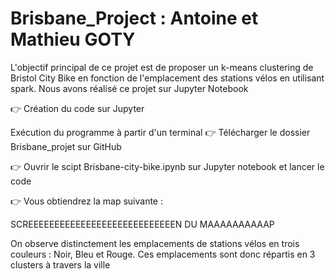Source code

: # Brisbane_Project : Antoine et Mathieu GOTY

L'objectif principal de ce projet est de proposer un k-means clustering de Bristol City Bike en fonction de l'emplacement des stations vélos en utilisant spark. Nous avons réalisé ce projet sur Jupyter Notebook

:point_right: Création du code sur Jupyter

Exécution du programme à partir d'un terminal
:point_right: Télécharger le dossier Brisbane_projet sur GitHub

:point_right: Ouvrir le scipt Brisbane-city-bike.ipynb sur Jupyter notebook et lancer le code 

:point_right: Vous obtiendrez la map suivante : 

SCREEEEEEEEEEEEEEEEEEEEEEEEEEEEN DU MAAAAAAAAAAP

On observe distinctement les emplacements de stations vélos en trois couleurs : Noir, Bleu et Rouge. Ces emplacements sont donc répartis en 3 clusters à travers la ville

Aim of the task: Among the lines of the data, identify those with the word "Jupyter". Copy each of them.

Expected output:
L'objectif principal de ce projet est de proposer un k-means clustering de Bristol City Bike en fonction de l'emplacement des stations vélos en utilisant spark. Nous avons réalisé ce projet sur Jupyter Notebook
:point_right: Création du code sur Jupyter
:point_right: Ouvrir le scipt Brisbane-city-bike.ipynb sur Jupyter notebook et lancer le code 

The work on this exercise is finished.